Yemen’s Houthi movement and the country’s Salafist Islah party have signed a significant agreement to end hostilities, a report says.
The deal, brokered by Jamal Benomar, a UN envoy in Yemen, and representatives from the [Persian] Gulf Cooperation Council ([P]GCC), was reached on Friday, the London-based daily al-Sharq al-Awsat reported on Saturday.
Based on the deal, the two sides agreed to stop fighting, make an effort to resolve disputes, and release prisoners.
Both sides also agreed to maintain communication, build confidence, and achieve cooperation and coexistence.
The agreement was signed following a meeting between a delegation of top leaders of Islah party and the leader of the Houthi movement.
The Islah party issued a statement on Friday, saying, its top representatives met with Sheikh Sayyid Abdul-Malik al-Houthi on Thursday in a bid to settle differences between the two sides.
The meeting was held after a recent clash between the Houthi movement’s Ansarullah fighters and members of the Salafist Islah party in the capital Sana’a.

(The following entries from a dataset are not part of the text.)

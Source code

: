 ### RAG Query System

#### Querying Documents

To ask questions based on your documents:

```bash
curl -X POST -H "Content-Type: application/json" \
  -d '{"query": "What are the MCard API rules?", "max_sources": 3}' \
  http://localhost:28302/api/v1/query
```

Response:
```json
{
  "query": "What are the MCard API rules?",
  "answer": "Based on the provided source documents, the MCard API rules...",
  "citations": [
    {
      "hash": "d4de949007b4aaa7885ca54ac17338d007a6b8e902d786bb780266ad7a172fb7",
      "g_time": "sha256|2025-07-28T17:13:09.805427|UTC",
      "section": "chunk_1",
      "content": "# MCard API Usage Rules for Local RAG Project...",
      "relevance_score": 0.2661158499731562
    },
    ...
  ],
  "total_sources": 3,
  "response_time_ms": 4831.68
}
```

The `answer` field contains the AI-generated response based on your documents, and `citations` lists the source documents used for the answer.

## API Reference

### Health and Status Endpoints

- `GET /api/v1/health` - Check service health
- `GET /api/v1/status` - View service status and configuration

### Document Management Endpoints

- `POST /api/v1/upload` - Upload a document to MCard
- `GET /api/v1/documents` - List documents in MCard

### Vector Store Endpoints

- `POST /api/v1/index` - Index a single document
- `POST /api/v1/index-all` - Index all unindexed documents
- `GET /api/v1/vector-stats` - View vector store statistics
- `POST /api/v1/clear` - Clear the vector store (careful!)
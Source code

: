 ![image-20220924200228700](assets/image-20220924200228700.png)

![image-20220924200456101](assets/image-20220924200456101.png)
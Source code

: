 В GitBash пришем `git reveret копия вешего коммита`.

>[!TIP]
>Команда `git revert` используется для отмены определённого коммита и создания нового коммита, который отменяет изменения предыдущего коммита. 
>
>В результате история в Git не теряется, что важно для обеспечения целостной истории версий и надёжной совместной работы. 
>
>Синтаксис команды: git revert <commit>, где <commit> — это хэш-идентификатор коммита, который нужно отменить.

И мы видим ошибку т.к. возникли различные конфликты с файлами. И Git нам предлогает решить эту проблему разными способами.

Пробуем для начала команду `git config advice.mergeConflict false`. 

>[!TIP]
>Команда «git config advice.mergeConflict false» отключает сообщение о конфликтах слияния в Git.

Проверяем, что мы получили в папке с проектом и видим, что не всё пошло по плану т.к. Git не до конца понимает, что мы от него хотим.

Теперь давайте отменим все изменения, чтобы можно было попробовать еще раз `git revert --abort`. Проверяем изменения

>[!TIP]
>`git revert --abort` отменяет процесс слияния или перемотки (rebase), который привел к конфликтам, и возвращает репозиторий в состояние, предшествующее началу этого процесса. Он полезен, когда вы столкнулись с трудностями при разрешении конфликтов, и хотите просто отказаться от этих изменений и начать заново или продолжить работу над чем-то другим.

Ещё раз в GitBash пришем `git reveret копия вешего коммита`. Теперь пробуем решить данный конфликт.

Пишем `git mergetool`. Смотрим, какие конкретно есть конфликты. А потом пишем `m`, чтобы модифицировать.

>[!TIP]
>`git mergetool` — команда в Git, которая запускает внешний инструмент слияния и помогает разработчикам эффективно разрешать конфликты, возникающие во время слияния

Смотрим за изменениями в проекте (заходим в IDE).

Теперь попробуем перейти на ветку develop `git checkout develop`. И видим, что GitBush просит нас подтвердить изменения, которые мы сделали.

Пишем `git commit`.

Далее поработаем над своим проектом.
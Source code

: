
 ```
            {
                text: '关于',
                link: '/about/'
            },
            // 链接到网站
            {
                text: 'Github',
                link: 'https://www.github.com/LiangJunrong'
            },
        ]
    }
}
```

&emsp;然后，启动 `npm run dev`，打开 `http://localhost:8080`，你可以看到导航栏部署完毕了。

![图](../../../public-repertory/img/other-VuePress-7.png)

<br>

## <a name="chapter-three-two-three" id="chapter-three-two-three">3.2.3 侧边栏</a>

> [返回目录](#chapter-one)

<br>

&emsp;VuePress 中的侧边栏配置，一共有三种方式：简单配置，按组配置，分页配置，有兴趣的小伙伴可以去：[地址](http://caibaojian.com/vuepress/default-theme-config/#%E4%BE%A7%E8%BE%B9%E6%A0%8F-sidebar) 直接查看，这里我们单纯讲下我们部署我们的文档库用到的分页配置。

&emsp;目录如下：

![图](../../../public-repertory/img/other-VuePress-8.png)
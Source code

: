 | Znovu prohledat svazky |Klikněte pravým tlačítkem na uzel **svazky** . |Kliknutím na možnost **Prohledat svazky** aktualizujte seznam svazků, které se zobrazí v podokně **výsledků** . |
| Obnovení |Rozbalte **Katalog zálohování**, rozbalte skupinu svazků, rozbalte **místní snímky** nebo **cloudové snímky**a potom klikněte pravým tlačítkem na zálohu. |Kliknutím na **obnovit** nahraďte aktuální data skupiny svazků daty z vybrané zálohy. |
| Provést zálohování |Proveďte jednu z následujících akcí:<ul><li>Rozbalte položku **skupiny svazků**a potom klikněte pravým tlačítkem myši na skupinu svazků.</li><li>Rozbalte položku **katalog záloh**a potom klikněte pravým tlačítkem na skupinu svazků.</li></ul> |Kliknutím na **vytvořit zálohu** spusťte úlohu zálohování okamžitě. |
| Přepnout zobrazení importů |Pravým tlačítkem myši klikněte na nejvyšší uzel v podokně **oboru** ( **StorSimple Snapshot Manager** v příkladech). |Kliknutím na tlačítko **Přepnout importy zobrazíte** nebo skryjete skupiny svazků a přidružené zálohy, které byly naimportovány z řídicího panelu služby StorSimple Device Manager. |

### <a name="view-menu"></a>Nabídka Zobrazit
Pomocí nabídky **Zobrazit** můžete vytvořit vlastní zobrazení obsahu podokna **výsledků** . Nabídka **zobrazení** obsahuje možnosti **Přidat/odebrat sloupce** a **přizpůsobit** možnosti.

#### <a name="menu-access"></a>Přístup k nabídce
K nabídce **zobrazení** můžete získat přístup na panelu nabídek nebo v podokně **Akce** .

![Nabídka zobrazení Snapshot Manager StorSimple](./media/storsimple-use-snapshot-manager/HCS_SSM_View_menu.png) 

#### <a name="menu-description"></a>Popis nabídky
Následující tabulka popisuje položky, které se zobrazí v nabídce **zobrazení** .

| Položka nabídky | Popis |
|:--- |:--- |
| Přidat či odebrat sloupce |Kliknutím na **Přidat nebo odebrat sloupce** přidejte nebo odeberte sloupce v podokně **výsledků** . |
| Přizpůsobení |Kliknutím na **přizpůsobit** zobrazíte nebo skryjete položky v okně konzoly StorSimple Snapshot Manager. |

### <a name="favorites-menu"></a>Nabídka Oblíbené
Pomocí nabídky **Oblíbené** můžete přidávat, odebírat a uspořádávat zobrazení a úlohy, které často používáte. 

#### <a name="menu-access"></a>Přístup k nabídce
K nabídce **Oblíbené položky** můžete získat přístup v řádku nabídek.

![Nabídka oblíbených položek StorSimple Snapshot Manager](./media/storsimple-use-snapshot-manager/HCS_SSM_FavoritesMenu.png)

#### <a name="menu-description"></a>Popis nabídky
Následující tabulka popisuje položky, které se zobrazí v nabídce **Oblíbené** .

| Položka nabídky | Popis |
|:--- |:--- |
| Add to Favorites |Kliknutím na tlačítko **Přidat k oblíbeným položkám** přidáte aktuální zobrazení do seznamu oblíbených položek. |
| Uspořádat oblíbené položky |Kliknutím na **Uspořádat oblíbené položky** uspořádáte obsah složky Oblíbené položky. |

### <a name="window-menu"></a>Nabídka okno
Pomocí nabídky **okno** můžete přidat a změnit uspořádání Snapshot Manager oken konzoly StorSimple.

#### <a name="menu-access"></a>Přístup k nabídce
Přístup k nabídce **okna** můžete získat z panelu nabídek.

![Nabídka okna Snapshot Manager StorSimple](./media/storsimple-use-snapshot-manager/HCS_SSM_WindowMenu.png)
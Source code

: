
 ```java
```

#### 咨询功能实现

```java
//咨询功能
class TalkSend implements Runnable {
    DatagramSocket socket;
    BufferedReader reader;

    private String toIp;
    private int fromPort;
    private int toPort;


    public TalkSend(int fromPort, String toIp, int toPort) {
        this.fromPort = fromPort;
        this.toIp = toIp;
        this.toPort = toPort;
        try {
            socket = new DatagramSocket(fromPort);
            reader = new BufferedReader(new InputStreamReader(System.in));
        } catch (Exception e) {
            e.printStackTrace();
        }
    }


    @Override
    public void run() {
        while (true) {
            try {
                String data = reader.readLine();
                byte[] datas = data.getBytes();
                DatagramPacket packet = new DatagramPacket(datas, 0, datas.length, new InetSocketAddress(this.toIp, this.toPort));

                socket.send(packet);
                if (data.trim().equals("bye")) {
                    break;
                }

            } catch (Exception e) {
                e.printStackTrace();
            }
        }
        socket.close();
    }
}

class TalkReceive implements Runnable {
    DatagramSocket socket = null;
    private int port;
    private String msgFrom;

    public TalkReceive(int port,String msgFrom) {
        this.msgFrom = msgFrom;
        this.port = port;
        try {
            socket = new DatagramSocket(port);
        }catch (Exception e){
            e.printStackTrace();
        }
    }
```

The battle in the north of Sana’a set Houthi fighters against the guards of Sam Yahya al-Ahmar, the head of Islah party.
Al-Ahmar was the deputy culture minister before the Yemeni revolution began in 2011 and is currently serving as the leader of the Yemeni Congregation for Reform, commonly known as Islah.
The group has lost much of its political and physical power since Ansarullah fighters began gaining ground against al-Qaeda-linked militants in Yemen.